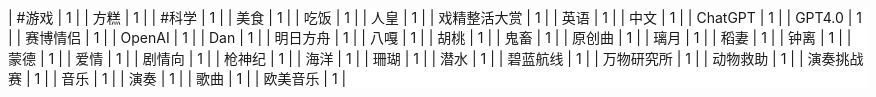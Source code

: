 | #游戏 | 1 |
| 方糕 | 1 |
| #科学 | 1 |
| 美食 | 1 |
| 吃饭 | 1 |
| 人皇 | 1 |
| 戏精整活大赏 | 1 |
| 英语 | 1 |
| 中文 | 1 |
| ChatGPT | 1 |
| GPT4.0 | 1 |
| 赛博情侣 | 1 |
| OpenAI | 1 |
| Dan | 1 |
| 明日方舟 | 1 |
| 八嘎 | 1 |
| 胡桃 | 1 |
| 鬼畜 | 1 |
| 原创曲 | 1 |
| 璃月 | 1 |
| 稻妻 | 1 |
| 钟离 | 1 |
| 蒙德 | 1 |
| 爱情 | 1 |
| 剧情向 | 1 |
| 枪神纪 | 1 |
| 海洋 | 1 |
| 珊瑚 | 1 |
| 潜水 | 1 |
| 碧蓝航线 | 1 |
| 万物研究所 | 1 |
| 动物救助 | 1 |
| 演奏挑战赛 | 1 |
| 音乐 | 1 |
| 演奏 | 1 |
| 歌曲 | 1 |
| 欧美音乐 | 1 |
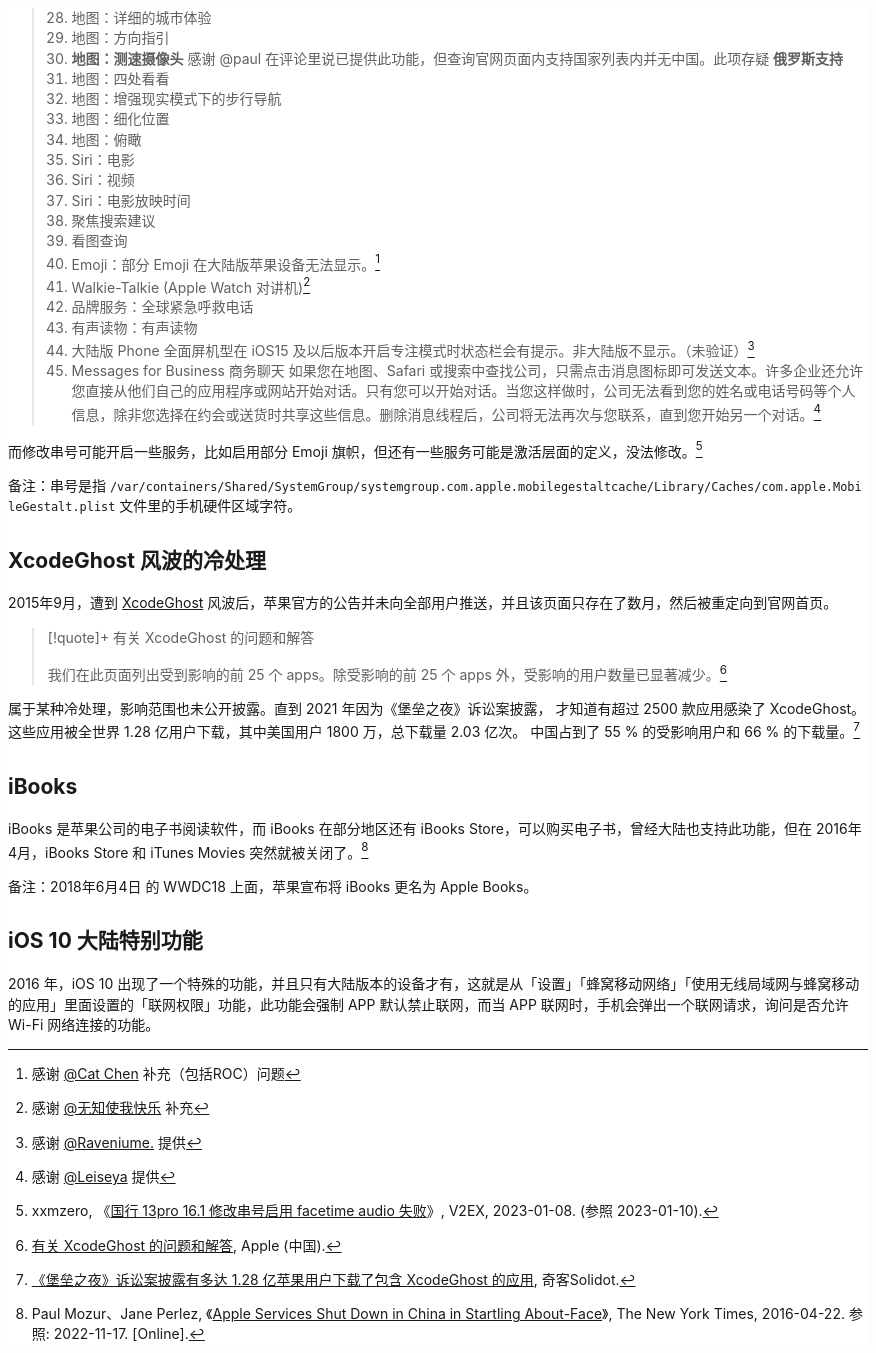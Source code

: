 > 28. 地图：详细的城市体验
> 29. 地图：方向指引
> 30. **地图：测速摄像头** 感谢 @paul 在评论里说已提供此功能，但查询官网页面内支持国家列表内并无中国。此项存疑 **俄罗斯支持**
> 31. 地图：四处看看
> 32. 地图：增强现实模式下的步行导航
> 33. 地图：细化位置
> 34. 地图：俯瞰
> 35. Siri：电影
> 36. Siri：视频
> 37. Siri：电影放映时间
> 38. 聚焦搜索建议
> 39. 看图查询
> 40. Emoji：部分 Emoji 在大陆版苹果设备无法显示。[^40]
> 41. Walkie-Talkie (Apple Watch 对讲机)[^41]
> 42. 品牌服务：全球紧急呼救电话
> 43. 有声读物：有声读物
> 44. 大陆版 Phone 全面屏机型在 iOS15 及以后版本开启专注模式时状态栏会有提示。非大陆版不显示。（未验证）[^44]
> 45. Messages for Business 商务聊天 如果您在地图、Safari 或搜索中查找公司，只需点击消息图标即可发送文本。许多企业还允许您直接从他们自己的应用程序或网站开始对话。只有您可以开始对话。当您这样做时，公司无法看到您的姓名或电话号码等个人信息，除非您选择在约会或送货时共享这些信息。删除消息线程后，公司将无法再次与您联系，直到您开始另一个对话。[^45]

[^z2]: 参考 iOS 和 iPadOS 功能可用性及网友提供信息 <https://www.apple.com.cn/ios/feature-availability/>
[^z3]: 以下罗列之功能主要是指 iPhone & iPad &Apple Watch 等移动设备，Mac 系列可能稍有不同。

[^14]: 据 [@JasonCai](https://www.zhihu.com/people/ce48983a6c29fe447e5fb45f2e6cb1cb) 提供资讯
[^44]: 感谢 [@Raveniume.](https://www.zhihu.com/people/c044a8e147d7e0b6deee3f265818298c) 提供
[^40]: 感谢 [@Cat Chen](https://www.zhihu.com/people/11c4242fd92613a7f85ad9fff60c29c9) 补充（包括ROC）问题
[^41]: 感谢 [@无知使我快乐](https://www.zhihu.com/people/1192ddd385940c587792a3c819f69967) 补充
[^45]: 感谢 [@Leiseya](https://www.zhihu.com/people/5d0dd5ae9e2cc58a6c1a9400e4e62c1b) 提供

而修改串号可能开启一些服务，比如启用部分 Emoji 旗帜，但还有一些服务可能是激活层面的定义，没法修改。[^907366]

[^907366]: xxmzero, 《[国行 13pro 16.1 修改串号启用 facetime audio 失败](https://web.archive.org/web/20230109044524/https://www.v2ex.com/t/907366)》, V2EX, 2023-01-08. (参照 2023-01-10).

备注：串号是指 `/var/containers/Shared/SystemGroup/systemgroup.com.apple.mobilegestaltcache/Library/Caches/com.apple.MobileGestalt.plist` 文件里的手机硬件区域字符。

## XcodeGhost 风波的冷处理

2015年9月，遭到 [XcodeGhost][] 风波后，苹果官方的公告并未向全部用户推送，并且该页面只存在了数月，然后被重定向到官网首页。

[XcodeGhost]: https://en.wikipedia.org/wiki/XcodeGhost

> [!quote]+ 有关 XcodeGhost 的问题和解答
>
> 我们在此页面列出受到影响的前 25 个 apps。除受影响的前 25 个 apps 外，受影响的用户数量已显著减少。[^XGO]

[^XGO]: [有关 XcodeGhost 的问题和解答](https://web.archive.org/web/20150927035443/https://www.apple.com/cn/xcodeghost/), Apple (中国).

属于某种冷处理，影响范围也未公开披露。直到 2021 年因为《堡垒之夜》诉讼案披露，
才知道有超过 2500 款应用感染了 XcodeGhost。这些应用被全世界 1.28 亿用户下载，其中美国用户 1800 万，总下载量 2.03 亿次。
中国占到了 55 % 的受影响用户和 66 % 的下载量。[^67718]

[^67718]: [《堡垒之夜》诉讼案披露有多达 1.28 亿苹果用户下载了包含 XcodeGhost 的应用](https://web.archive.org/web/20210530020903/https://www.solidot.org/story?sid=67718), 奇客Solidot.

## iBooks

iBooks 是苹果公司的电子书阅读软件，而 iBooks 在部分地区还有 iBooks Store，可以购买电子书，曾经大陆也支持此功能，但在 2016年4月，iBooks Store 和 iTunes Movies 突然就被关闭了。[^33557]

[^33557]: Paul Mozur、Jane Perlez, 《[Apple Services Shut Down in China in Startling About-Face](https://web.archive.org/web/20221115233557/https://www.nytimes.com/2016/04/22/technology/apple-no-longer-immune-to-chinas-scrutiny-of-us-tech-firms.html)》, The New York Times, 2016-04-22. 参照: 2022-11-17. [Online].

备注：2018年6月4日 的 WWDC18 上面，苹果宣布将 iBooks 更名为 Apple Books。

## iOS 10 大陆特别功能

2016 年，iOS 10 出现了一个特殊的功能，并且只有大陆版本的设备才有，这就是从「设置」「蜂窝移动网络」「使用无线局域网与蜂窝移动的应用」里面设置的「联网权限」功能，此功能会强制 APP 默认禁止联网，而当 APP 联网时，手机会弹出一个联网请求，询问是否允许 Wi-Fi 网络连接的功能。


[^2410597383]: 荆棘, 《[为什么国内不允许 FaceTime 语音？](https://web.archive.org/web/20220813145135/https://www.zhihu.com/question/335624956/answer/2410597383)》, 知乎, 2022-08-13. (参照 2022-08-13).
[^8ueKk]: Saic, 《[因为这个权限完全由系统控制，开发者无法检查或者主动请求……](https://archive.ph/8ueKk "https://weibo.com/1446101324/E90bzsrI2")》, 新浪微博, 2016-09-19. (参照 2022-11-15).
[^668780]: v2xeuser, 《[今天才知道原来 iPhone 非国行机器是不能控制 App 访问 WiFi 网络的权限的.也就是说在连接 WiFi 的时候 App 可以直接访问网络而无需授权.](https://web.archive.org/web/20220924050255/https://www.v2ex.com/t/668780)》, V2EX, 2020-05-05. (参照 2022-11-15).
[移动智能终端应用软件预置和分发管理暂行规定]: https://web.archive.org/web/20211104054106/http://www.gov.cn/xinwen/2016-12/25/content_5152517.htm
[^35720]: Yvesss, 《[具透 | 你可能不知道，iOS 10 有一个中国「特供」的联网权限功能](https://web.archive.org/web/20220116192031/https://sspai.com/post/35720)》, 少数派 - 高品质数字消费指南, 2016-10-11. (参照 2022-11-15).
[^15718]: [Apple censors Taiwan flag on iPhones in China](https://web.archive.org/web/20180919115718/https://forums.macrumors.com/threads/apple-censors-taiwan-flag-on-iphones-in-china.2034425/page-2), MacRumors Forums, 2017-02-25. (参照 2024-12-26).
[^50884]: Josh Horwitz, [You can’t use the Taiwan flag emoji on a Chinese iPhone](https://web.archive.org/web/20241124234047/https://qz.com/1250884/you-cant-use-the-taiwan-flag-emoji-on-a-chinese-iphone), Quartz, 2018-04-12. (参照 2024-12-26).
[^74606]: Andy Greenberg, [Apple’s China-Friendly Censorship Caused an iPhone-Crashing Bug](https://web.archive.org/web/20241213074606/https://www.wired.com/story/apple-china-censorship-bug-iphone-crash-emoji/), Wired, 2018-07-10. 参照: 2024-12-26. [Online].
[^82705]: pulisse, 《[Apple Hides Taiwan Flag in Hong Kong](https://web.archive.org/web/20191228153402/https://news.ycombinator.com/item?id=21182705)》, Hacker News, 2019-10-07. (参照 2024-12-26).
[^4855]: Hiraku, 《[iOS 13.1.1 之後，在香港、澳門的 Emoji 鍵盤不會出現中華民國國旗了](https://web.archive.org/web/20240613144943/https://hiraku.dev/2019/10/4855/)》, Hiraku Dev, 2019-10-03. (参照 2024-12-26).
[^72520]: Jeremy Burge, [Apple Hides Taiwan Flag in Hong Kong](https://web.archive.org/web/20241217172520/https://blog.emojipedia.org/apple-hides-taiwan-flag-in-hong-kong/), Emojipedia - The Latest Emoji News, 2019-10-07. (参照 2024-12-26).
[^5y8t6]: stephancasas, [How Apple blocks the Taiwanese flag emoji in China](https://www.reddit.com/r/MacOS/comments/y5y8t6/how_apple_blocks_the_taiwanese_flag_emoji_in_china/), r/MacOS, 2022-10-17. (参照 2024-12-26).
[^90197]: Keoni Everington, [Developer reveals how Apple blocks Taiwan flag emoji in China](https://web.archive.org/web/20241214023011/https://www.taiwannews.com.tw/news/4690197), Taiwan News, 2022-10-18. (参照 2024-12-26).
[^ETO42]: blackcurrant, 《[如何让 iPhone 正常显示台湾图标？](http://archive.today/2021.07.27-232821/https://webcache.googleusercontent.com/search?q=cache:S7mXSRYxf2kJ:https://v2ex.com/t/791716 "https://www.v2ex.com/t/791716")》, V2EX, 2021-07-26. (参照 2024-12-26). 附言：有登录墙。
[^46623]: Jay Wang, [Can’t see this emoji 🇹🇼 on macOS](https://web.archive.org/web/20220521193357/https://apple.stackexchange.com/questions/328474/cant-see-this-emoji-on-macos/346623), Ask Different, 2018-06-23. (参照 2024-12-26).
[^98048]: canaanlv1, 《[X 最新版可以在国行 iPhone 显示台湾国旗🇹🇼](https://web.archive.org/web/20241217140915/https://v2ex.com/t/1098048)》, V2EX, 2024-12-16. (参照 2024-12-26).
[^64240]: [Daring Fireball: New York Times Report on Apple’s iCloud ‘Hard Bargain’ in China](https://web.archive.org/web/20210520064240/https://daringfireball.net/2021/05/nyt_apple_china_icloud)
[^00722]: [Inside Apple’s Compromises in China: A Times Investigation - The New York Times](https://web.archive.org/web/20210714100722/https://www.nytimes.com/2021/05/17/technology/apple-china-censorship-data.html)
[^ljbYl]: 耿直哥, 《[苹果，你发布会上这是什么意思？](https://archive.ph/ljbYl "https://world.huanqiu.com/article/9CaKrnKczi5")》, 环球网, 2018-09-13. (参照 2022-08-03).
[^4569845]: 海彦, 《[苹果发布会将台湾与中港并列惹“环时”不满](https://web.archive.org/web/20180914004202/https://www.voachinese.com/a/apple-lists-taiwan-as-a-country-in-its-introduction-of-iphone-x-max-20180913/4569845.html)》, 美国之音, 2018-09-13. (参照 2022-08-03).
[^211]: Bates, 《[在中国如何使用 Apple News？](https://web.archive.org/web/20230330170948/https://blog.shuziyimin.org/211)》, 数字移民, 2018-10-27. (参照 2023-08-12).
[^03987]: 经济观察报, 《[长城资管桑自国案背后：被查官员与未能解锁的iphone](https://web.archive.org/web/20221101071011/https://finance.sina.com.cn/am/2020-03-17/doc-iimxxstf9803987.shtml)》, 新浪网, 2020-03-17. (参照 2022-11-01).
[^70495]: bingheath, 《[不让带 iPhone 去单位了，求推荐一台能用的高性价比的智能手机](https://web.archive.org/web/20230903232545/https://www.v2ex.com/t/970495)》, V2EX, 2023-09-03. (参照 2023-09-04).
[^81500]: Baranjot Kaur, _[China bans govt officials from using iPhone for work](https://web.archive.org/web/20230906081500/https://www.reuters.com/world/china/china-bans-govt-officials-using-iphone-work-wsj-2023-09-06/)_, Reuters, 2023-09-06. 参照: 2023-09-06. [Online].
[^fe2f8]: Yoko Kubota, _[China Bans iPhone Use for Government Officials at Work](https://web.archive.org/web/20230906090348/https://www.wsj.com/world/china/china-bans-iphone-use-for-government-officials-at-work-635fe2f8)_, WSJ, 2023-09-06. (参照 2023-09-06).
[^42325]: 毛宁, 《[2023年9月13日外交部发言人毛宁主持例行记者会](https://web.archive.org/web/20230914001817/https://www.fmprc.gov.cn/fyrbt_673021/jzhsl_673025/202309/t20230913_11142325.shtml)》, 中华人民共和国外交部, 2023-09-13. (参照 2023-09-14).
[^137336]: 火星公民, 《[国内的共享相簿公共网站服务已永久关闭 \#苹果#](https://web.archive.org/web/20220725015313/https://quan.ithome.com/content/sharedetail?id=137336)》, IT圈, 2022-07-24. (参照 2022-07-25).
[^868309]: popzuk, 《[iCloud 云上贵州共享相簿的公共网站功能被关闭？](https://web.archive.org/web/20220725013022/https://www.v2ex.com/t/868309)》, V2EX, 2022-07-24. (参照 2022-07-25).
[^awstfcr_]: CHENG TING-FANG 与 LAULY LI, 《[Apple warns suppliers to follow China rules on 「Taiwan」 labeling](https://asia.nikkei.com/Spotlight/Supply-Chain/Apple-warns-suppliers-to-follow-China-rules-on-Taiwan-labeling)》, Nikkei Asia, 2022-08-05. (参照 2022-08-08).
[^cmbassi_]: William Gallagher, 《[China may block Apple supplier shipments if strict labeling requirements aren’t met](https://web.archive.org/web/20220807015136/https://appleinsider.com/articles/22/08/05/china-may-block-apple-supplier-shipments-if-strict-labeling-requirements-arent-met)》, AppleInsider, 2022-08-05. (参照 2022-08-08).
[^260410]: 蔡宗倫, 《[傳陸通知貨物產地標「ROC、台灣」就扣押 經濟部回應了](https://web.archive.org/web/20220808081415/https://www.chinatimes.com/realtimenews/20220805005102-260410?chdtv)》, 中時新聞網, 2022-08-05. (参照 2022-08-08).
[^42061498]: 环球网, 《[外媒：苹果要求供应商严格遵守中国海关规定](https://web.archive.org/web/20220807041455/http://henan.china.com.cn/m/2022-08/06/content_42061498.html)》, 中国网, 2022-08-06. (参照 2022-08-08).
[^24418]: 蒙古上单💙💛, 「[苹果辱华了！🤡 iphone14官网宣传图使用原神游戏演示……](https://web.archive.org/web/20220908084752/https://twitter.com/ChenRuiNmsl/status/1567796289064124418)」, Twitter, 2022-09-08. (参照 2022-09-09).
[^a53e]: medama, 《[[情報] 蘋果IPHONE14發表會 原神演示辱華](https://web.archive.org/web/20220909013700/https://ptthito.com/c_chat/m-1662622550-a-53e/)》, PTT 熱門文章 Hito, 2022-09-08. (参照 2022-09-09).
[^4052540]: 自由時報電子報, 《[iPhone 14辱華？展示畫面「原神」這角色掛了 小粉紅不滿 - 國際](https://web.archive.org/web/20220908123730/https://news.ltn.com.tw/news/world/breakingnews/4052540)》, 自由時報電子報, 2022-09-08. (参照 2022-09-09).
[^0912]: 《[法律 - Safari與隱私權](https://web.archive.org/web/20221125014351/https://www.apple.com/tw/legal/privacy/data/zh-tw/safari/)》, Apple, 2022-09-12. (参照 2023-01-03).
[^1212]: 《[法律 - Safari與隱私權](https://web.archive.org/web/20230101060919/https://www.apple.com/tw/legal/privacy/data/zh-tw/safari/)》, Apple, 2022-12-12. (参照 2023-01-03).
[^06083]: Chu Ka-cheong, 「[Safari blocked @gitlab  http://gitlab.com with a safe browsing warning……](https://web.archive.org/web/20230102100301/https://twitter.com/kachuxyz/status/1608804763097006083)」, Twitter, 2022-12-30. (参照 2023-01-03).
[^905897]: mensheviks, 《[Apple 苹果偷偷修改了针对香港用户的 Safari 隐私政策，明确声称会将香港用户的数据传送给腾讯](https://web.archive.org/web/20230101093459/https://www.v2ex.com/t/905897)》, V2EX／[水深火热](/website/V2EX.md#水深火热), 2023-01-03. (参照 2023-01-03).
[^artros]: Michael Potuck, 《[Apple responds to report on sending users’ browsing data to China-owned Tencent](https://web.archive.org/web/20220813001841/https://9to5mac.com/2019/10/14/apple-responds-to-report-on-sending-users-browsing-data-to-china-owned-tencent/)》, 9to5Mac, 2019-10-14. (参照 2023-01-03).
[^38978]: boomer995, 《[iMessage 和 FaceTime 激活出错](https://web.archive.org/web/20240523164703/https://www.v2ex.com/t/1038978)》, V2EX, 2024-05-09. (参照 2024-06-18).
[^48737]: abchendai00, 《[目前有关 imessage， facetime， homekit 等服务在国内出现网络问题的信息](https://web.archive.org/web/20240612041655/https://www.v2ex.com/t/1048737)》, V2EX, 2024-06-11. (参照 2024-06-18).
[^43343]: 新手老用户, 《[Facetime突然不能使用了](https://discussionschinese.apple.com/thread/255643343)》, Apple 社区, 2024-06-11. (参照 2024-06-18).
[^49075]: abchendai00, 《[关于 imessage， facetime， homekit 等服务部分地区无法使用的原因](https://www.v2ex.com/t/1049075)》, V2EX, 2024-06-12. (参照 2024-06-18).
[^gc798]: China_in_real_life, 《[湖北电信和安徽电信在屏蔽FaceTime时，误伤到了iMessage](https://www.reddit.com/r/China_irl/comments/1dgc798/湖北电信和安徽电信在屏蔽facetime时误伤到了imessage/)》, r/China_irl, 2024-06-15. (参照 2024-06-18).
[^99983]: chat2gpt4, 《[网传多地运营商屏蔽了苹果iMessage的服务，属实么? -](https://www.zhihu.com/question/658499983)》, 知乎, 2024-06-09. (参照 2024-06-18).
[^lNlZ7]: skyrocketing, 《[归属地 0719，中国电信（湖北）因为打 FaceTime 多了涉嫌电诈封号](http://archive.today/2024.06.18-061633/http://webcache.googleusercontent.com/search?q=cache:https://v2ex.com/t/1050130)》, V2EX, 2024-06-17. (参照 2024-06-18).
[^63171]: takeshima, 《[中国电信屏蔽了 iMessage 激活的短信](https://web.archive.org/web/20240807043052/https://www.v2ex.com/t/1063171)》, V2EX／[水深火热](/website/V2EX.md#水深火热), 2024-08-07. (参照 2025-01-12).
[^44539]: cwcauc, 《[iOS 今天提示紧急更新，关于 Facetime 通话反欺诈](https://web.archive.org/web/20240528085903/https://v2ex.com/t/1044539)》, V2EX／[水深火热](/website/V2EX.md#水深火热), 2024-05-28. (参照 2024-06-05).
[^98680]: ranki, 《[收到iphone紧急更新，关于FaceTime通话反欺诈](https://web.archive.org/web/20240605085231/https://linux.do/t/topic/98680)》, LINUX DO／搞七捻三, 2024-05-28. (参照 2024-06-06).
[^46169]: abchendai00, 《[苹果客服已经确认了关于 facetime 反诈更新的事实](https://web.archive.org/web/20240603004532/https://v2ex.com/t/1046169)》, V2EX, 2024-06-02. (参照 2024-06-05). 截图
[^04156]: 山外的鸭子哥, 《[苹果在iPhone中弹出紧急更新可协助FaceTime通话反欺诈 但具体原理不清楚](https://web.archive.org/web/20240528065904/https://www.landiannews.com/archives/104156.html)》, 蓝点网, 2024-05-28. (参照 2024-06-05).
[^44539]: cwcauc, 《[iOS 今天提示紧急更新，关于 Facetime 通话反欺诈](https://web.archive.org/web/20240528085903/https://v2ex.com/t/1044539)》, V2EX, 2024-05-28. (参照 2024-06-05).
[^3c813]: [Block unwanted callers in FaceTime on iPhone](https://support.apple.com/guide/iphone/block-unwanted-callers-iphcd8d3c813/ios), Apple Support. (参照 2024-06-06).
[^48186]: abchendai00, 《[论 facetime 反诈更新到底更新了什么](https://web.archive.org/web/20240614025423/https://v2ex.com/t/1048186)》, V2EX, 2024-06-09. (参照 2024-06-18).
[Isolation by Design: Censorship in Apple’s App Store in China and Human Rights Implications.]: /research/isolation_by_design.md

- - -

→ **Your instructions**
Please return the lines above that run from the line containing "[^46623]: Jay Wang, [Can’t" to the line containing "[^ljbYl]: 耿直哥, 《[苹果，你发布会上这是什么意思？](https://archive.ph/ljbYl", inclusive, exactly and with no other lines.

→ **Task solution**
[^46623]: Jay Wang, [Can’t see this emoji 🇹🇼 on macOS](https://web.archive.org/web/20220521193357/https://apple.stackexchange.com/questions/328474/cant-see-this-emoji-on-macos/346623), Ask Different, 2018-06-23. (参照 2024-12-26).
[^98048]: canaanlv1, 《[X 最新版可以在国行 iPhone 显示台湾国旗🇹🇼](https://web.archive.org/web/20241217140915/https://v2ex.com/t/1098048)》, V2EX, 2024-12-16. (参照 2024-12-26).
[^64240]: [Daring Fireball: New York Times Report on Apple’s iCloud ‘Hard Bargain’ in China](https://web.archive.org/web/20210520064240/https://daringfireball.net/2021/05/nyt_apple_china_icloud)
[^00722]: [Inside Apple’s Compromises in China: A Times Investigation - The New York Times](https://web.archive.org/web/20210714100722/https://www.nytimes.com/2021/05/17/technology/apple-china-censorship-data.html)
[^ljbYl]: 耿直哥, 《[苹果，你发布会上这是什么意思？](https://archive.ph/ljbYl "https://world.huanqiu.com/article/9CaKrnKczi5")》, 环球网, 2018-09-13. (参照 2022-08-03).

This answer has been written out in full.